How to achieve resiliency
I talked about embracing failure and allowing them to occur while focusing on that MTTR, this is what is referred to as being resilient.
Resiliency is the ability of a system to recover from failures and continue to function. It's not about avoiding failures, but responding to failures in a way that avoids downtime or data loss.
Two important aspects of resiliency are High Availability (HA) and Disaster Recovery (DR) where HA is the ability of the application to continue running in a healthy state and DR is the ability to recover from non-transient or wide-scale failures.
By HA we must retain "healthy state" which simply put means the application is responsive, and users can connect to the application and interact with it. To achieve this you must load balance users across multiple geographic areas, preferably three regions is HA because having only two is better defined as being a fail-over or blue-green strategy rather than HA.
Data backup is a critical part of DR because if data is lost the system can't return to a stable state. Data must be backed up in a different geographical region to enable HA. Backup is distinct from data replication however for the purposes of HA you may design for either or both however replication won't protect against human error. If data gets corrupted because of human error, the corrupted data just gets copied to the replicas and to have DR you must rely on backups still.
Everyone likes numbers and percentages so like this post, the organisation should have a 80/20 percent split of 80% process 20% technical for Business Continuity management but that is only an upfront investment to what will be 100% embracing the chaos.
Ritual; or rather practice; will play key roles in your ability to execute during live incidents. The goal of the whole organisation (not just the technical people) should be the ability to automatically recover from all failures, failures should be permitted but only occur in a way that is of no consequence to the business.
However to get any of this done in reality you should execute proper planning and document everything. Policy reinforces practice, analysis appeases auditors, and process enables humans. Investing in planning is profit for enterprise.
Some people must persevere the process so that others may fully embrace the chaos.
Honorary DevOps shout-out
Skip if you came for the serious content.
Some of you may find the end goal to be familiar if you've been exposed to DevOps.
Contrary to popular modern hype of DevOps, the roots of what DevOps is and to most of us from that time it always has been, is the ability and freedom to move fast, experiment, and learn from breaking things.

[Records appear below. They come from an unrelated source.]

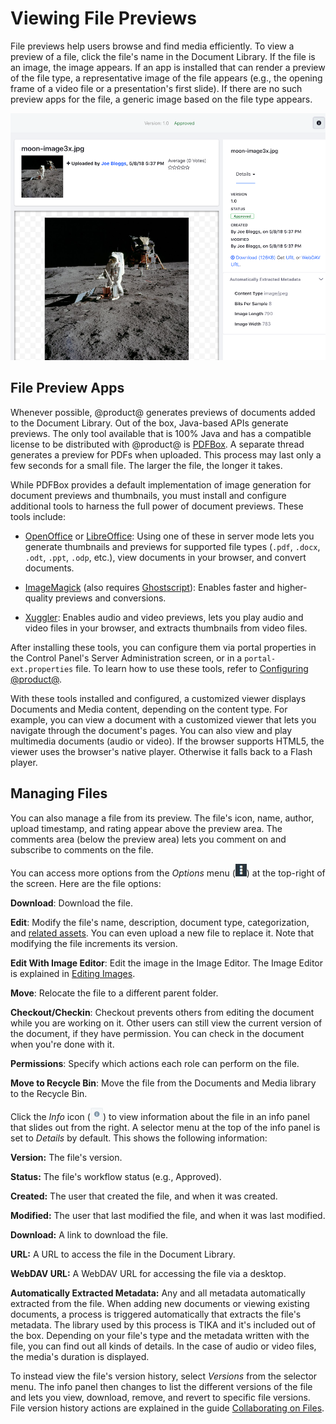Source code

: # Viewing File Previews [](id=viewing-file-previews)

File previews help users browse and find media efficiently. To view a preview of 
a file, click the file's name in the Document Library. If the file is an image,
the image appears. If an app is installed that can render a preview of the file
type, a representative image of the file appears (e.g., the opening frame of
a video file or a presentation's first slide). If there are no such preview apps
for the file, a generic image based on the file type appears. 

![Figure 1: File previews let you view and manage a file.](../../../../images/dm-file-entry-details.png)

## File Preview Apps [](id=file-preview-apps)

Whenever possible, @product@ generates previews of documents added to the
Document Library. Out of the box, Java-based APIs generate previews. The only
tool available that is 100% Java and has a compatible license to be distributed
with @product@ is 
[PDFBox](https://pdfbox.apache.org). 
A separate thread generates a preview for PDFs when uploaded. This process may
last only a few seconds for a small file. The larger the file, the longer it
takes. 

While PDFBox provides a default implementation of image generation for document 
previews and thumbnails, you must install and configure additional tools to
harness the full power of document previews. These tools include: 

-   [OpenOffice](http://www.openoffice.org) or
    [LibreOffice](http://www.libreoffice.org): 
    Using one of these in server mode lets you generate thumbnails and previews 
    for supported file types (`.pdf`, `.docx`, `.odt`, `.ppt`, `.odp`, etc.), 
    view documents in your browser, and convert documents. 

-   [ImageMagick](http://www.imagemagick.org) (also requires
    [Ghostscript](http://www.ghostscript.com)): 
    Enables faster and higher-quality previews and conversions. 

-   [Xuggler](http://www.xuggle.com/xuggler): 
    Enables audio and video previews, lets you play audio and video files in 
    your browser, and extracts thumbnails from video files. 

After installing these tools, you can configure them via portal properties in 
the Control Panel's Server Administration screen, or in a 
`portal-ext.properties` file. To learn how to use these tools, refer to 
[Configuring @product@](/discover/portal/-/knowledge_base/7-1/setting-up). 

With these tools installed and configured, a customized viewer displays 
Documents and Media content, depending on the content type. For example, you can 
view a document with a customized viewer that lets you navigate through the 
document's pages. You can also view and play multimedia documents (audio or 
video). If the browser supports HTML5, the viewer uses the browser's native 
player. Otherwise it falls back to a Flash player. 

## Managing Files [](id=managing-files)

You can also manage a file from its preview. The file's icon, name, author, 
upload timestamp, and rating appear above the preview area. The comments area 
(below the preview area) lets you comment on and subscribe to comments on the 
file. 

You can access more options from the *Options* menu 
(![Options](../../../../images/icon-options.png)) at the top-right of the 
screen. Here are the file options: 

**Download**: Download the file. 

**Edit**: Modify the file's name, description, document type, 
categorization, and 
[related assets](/discover/portal/-/knowledge_base/7-1/defining-content-relationships).
You can even upload a new file to replace it. Note that modifying the file
increments its version. 

**Edit With Image Editor**: Edit the image in the Image Editor. The Image 
Editor is explained in 
[Editing Images](/discover/portal/-/knowledge_base/7-1/editing-images). 

**Move**: Relocate the file to a different parent folder. 

**Checkout/Checkin**: Checkout prevents others from editing the document 
while you are working on it. Other users can still view the current version 
of the document, if they have permission. You can check in the document when 
you're done with it. 

**Permissions**: Specify which actions each role can perform on the file. 

**Move to Recycle Bin**: Move the file from the Documents and Media library 
to the Recycle Bin. 

Click the *Info* icon 
(![**i**](../../../../images/icon-information.png)) to view information about 
the file in an info panel that slides out from the right. A selector menu at the 
top of the info panel is set to *Details* by default. This shows the following 
information: 

**Version:** The file's version.

**Status:** The file's workflow status (e.g., Approved).

**Created:** The user that created the file, and when it was created. 

**Modified:** The user that last modified the file, and when it was last 
modified.

**Download:** A link to download the file. 

**URL:** A URL to access the file in the Document Library.

**WebDAV URL:** A WebDAV URL for accessing the file via a desktop.

**Automatically Extracted Metadata:** Any and all metadata automatically 
extracted from the file. When adding new documents or viewing existing 
documents, a process is triggered automatically that extracts the file's 
metadata. The library used by this process is TIKA and it's included out of the
box. Depending on your file's type and the metadata written with the file, you
can find out all kinds of details. In the case of audio or video files, the
media's duration is displayed.

To instead view the file's version history, select *Versions* from the selector 
menu. The info panel then changes to list the different versions of the file and 
lets you view, download, remove, and revert to specific file versions. File 
version history actions are explained in the guide 
[Collaborating on Files](/discover/portal/-/knowledge_base/7-0/collaborating-on-files). 
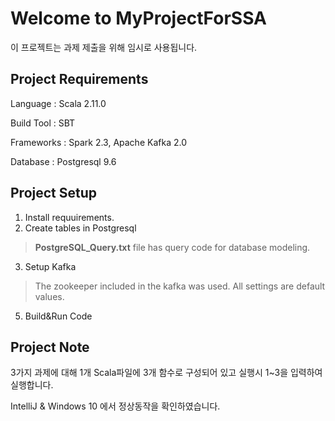 # Welcome to MyProjectForSSA


이 프로젝트는 과제 제출을 위해 임시로 사용됩니다.

## Project Requirements
Language : Scala 2.11.0

Build Tool : SBT

Frameworks : Spark 2.3, Apache Kafka 2.0

Database : Postgresql 9.6

## Project Setup
1. Install requuirements. 
2. Create tables in Postgresql
> **PostgreSQL_Query.txt** file has query code for database modeling.
3. Setup Kafka
> The zookeeper included in the kafka was used.
> All settings are default values.
5. Build&Run Code

## Project Note
3가지 과제에 대해 1개 Scala파일에 3개 함수로 구성되어 있고 실행시 1~3을 입력하여 실행합니다.

IntelliJ & Windows 10 에서 정상동작을 확인하였습니다.
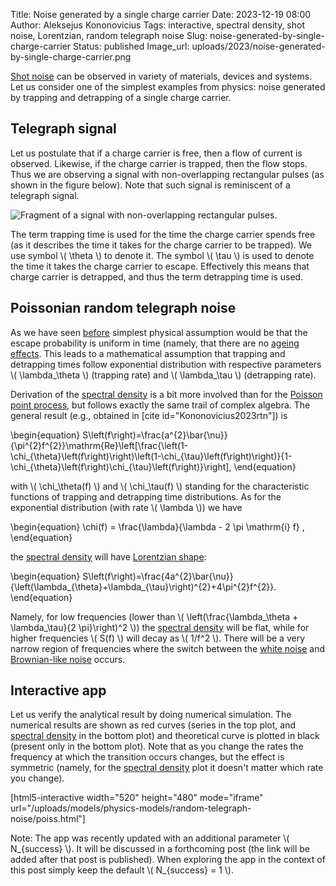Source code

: Title: Noise generated by a single charge carrier
Date: 2023-12-19 08:00
Author: Aleksejus Kononovicius
Tags: interactive, spectral density, shot noise, Lorentzian, random telegraph noise
Slug: noise-generated-by-single-charge-carrier
Status: published
Image_url: uploads/2023/noise-generated-by-single-charge-carrier.png

[Shot noise](/tag/shot-noise/) can be observed in variety of materials,
devices and systems. Let us consider one of the simplest examples from
physics: noise generated by trapping and detrapping of a single charge
carrier.
<!--more-->

## Telegraph signal

Let us postulate that if a charge carrier is free, then a flow of current is
observed. Likewise, if the charge carrier is trapped, then the flow stops.
Thus we are observing a signal with non-overlapping rectangular pulses (as
shown in the figure below). Note that such signal is reminiscent of a
telegraph signal.

![Fragment of a signal with non-overlapping rectangular
pulses.]({static}/uploads/2023/noise-generated-by-single-charge-carrier-sample-rtn.png
"Fragment of a signal with non-overlapping rectangular pulses.")

The term trapping time is used for the time the charge carrier spends free
(as it describes the time it takes for the charge carrier to be trapped). We
use symbol \\\( \theta \\\) to denote it. The symbol \\\( \tau \\\) is used
to denote the time it takes the charge carrier to escape. Effectively this
means that charge carrier is detrapped, and thus the term detrapping time is
used.

## Poissonian random telegraph noise

As we have seen [before](/tag/point-process/) simplest physical assumption
would be that the escape probability is uniform in time (namely, that there
are no [ageing effects](/tag/ageing/). This leads to a mathematical
assumption that trapping and detrapping times follow exponential
distribution with respective parameters \\\( \lambda\_\theta \\\) (trapping
rate) and \\\( \lambda\_\tau \\\) (detrapping rate).

Derivation of the [spectral density](/tag/spectral-density/) is a bit more
involved than for the [Poisson point
process]({filename}/articles/2023/poisson-process-psd.md), but follows
exactly the same trail of complex algebra. The general result (e.g.,
obtained in [cite id="Kononovicius2023rtn"]) is

\begin{equation}
S\left(f\right)=\frac{a^{2}\bar{\nu}}{\pi^{2}f^{2}}\mathrm{Re}\left[\frac{\left(1-\chi\_{\theta}\left(f\right)\right)\left(1-\chi\_{\tau}\left(f\right)\right)}{1-\chi\_{\theta}\left(f\right)\chi\_{\tau}\left(f\right)}\right],
\end{equation}

with \\\( \chi\_\theta(f) \\\) and \\\( \chi\_\tau(f) \\\) standing for the
characteristic functions of trapping and detrapping time distributions. As
for the exponential distribution (with rate \\\( \lambda \\\)) we have

\begin{equation}
\chi(f) = \frac{\lambda}{\lambda - 2 \pi \mathrm{i} f} ,
\end{equation}

the [spectral density](/tag/spectral-density/) will have [Lorentzian
shape](/tag/lorentzian/):

\begin{equation}
S\left(f\right)=\frac{4a^{2}\bar{\nu}}{\left(\lambda\_{\theta}+\lambda\_{\tau}\right)^{2}+4\pi^{2}f^{2}}.
\end{equation}

Namely, for low frequencies (lower than \\\( \left(\frac{\lambda\_\theta +
\lambda\_\tau}{2 \pi}\right)^2 \\\)) the [spectral
density](/tag/spectral-density/) will be flat, while for higher frequencies
\\\( S(f) \\\) will decay as \\\( 1/f^2 \\\). There will be a very narrow
region of frequencies where the switch between the [white
noise](/tag/white-noise/) and [Brownian-like noise](/tag/brownian-motion/)
occurs.

## Interactive app

Let us verify the analytical result by doing numerical simulation. The
numerical results are shown as red curves (series in the top plot, and
[spectral density](/tag/spectral-density/) in the bottom plot) and
theoretical curve is plotted in black (present only in the bottom plot).
Note that as you change the rates the frequency at which the transition
occurs changes, but the effect is symmetric (namely, for the [spectral
density](/tag/spectral-density/) plot it doesn't matter which rate you
change).

[html5-interactive width="520" height="480" mode="iframe"
url="/uploads/models/physics-models/random-telegraph-noise/poiss.html"]

Note: The app was recently updated with an additional parameter \\\(
N\_{success} \\\). It will be discussed in a forthcoming post (the link will
be added after that post is published). When exploring the app in the
context of this post simply keep the default \\\( N\_{success} = 1 \\\).
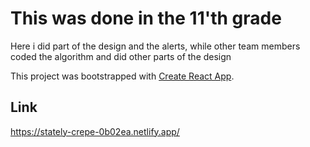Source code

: #   This was done in the 11'th grade

Here i did part of the design and the alerts, while other team members coded the algorithm and did other parts of the design

This project was bootstrapped with [Create React App](https://github.com/facebook/create-react-app).

## Link

https://stately-crepe-0b02ea.netlify.app/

We could have only ever achieved such luxury in enterprise if we are capable of doing so within the legal and contractural constraints of the business - which is to say we ensure critical systems do not suffer our foolery.
Today; DevOps is a bit of a joke. Rather, it is misunderstood and often due to the recruitment process it has been transformed into some glorified playground for millennials to take contract after contract building bespoke glittery unicorn systems without any regard for what the business needs.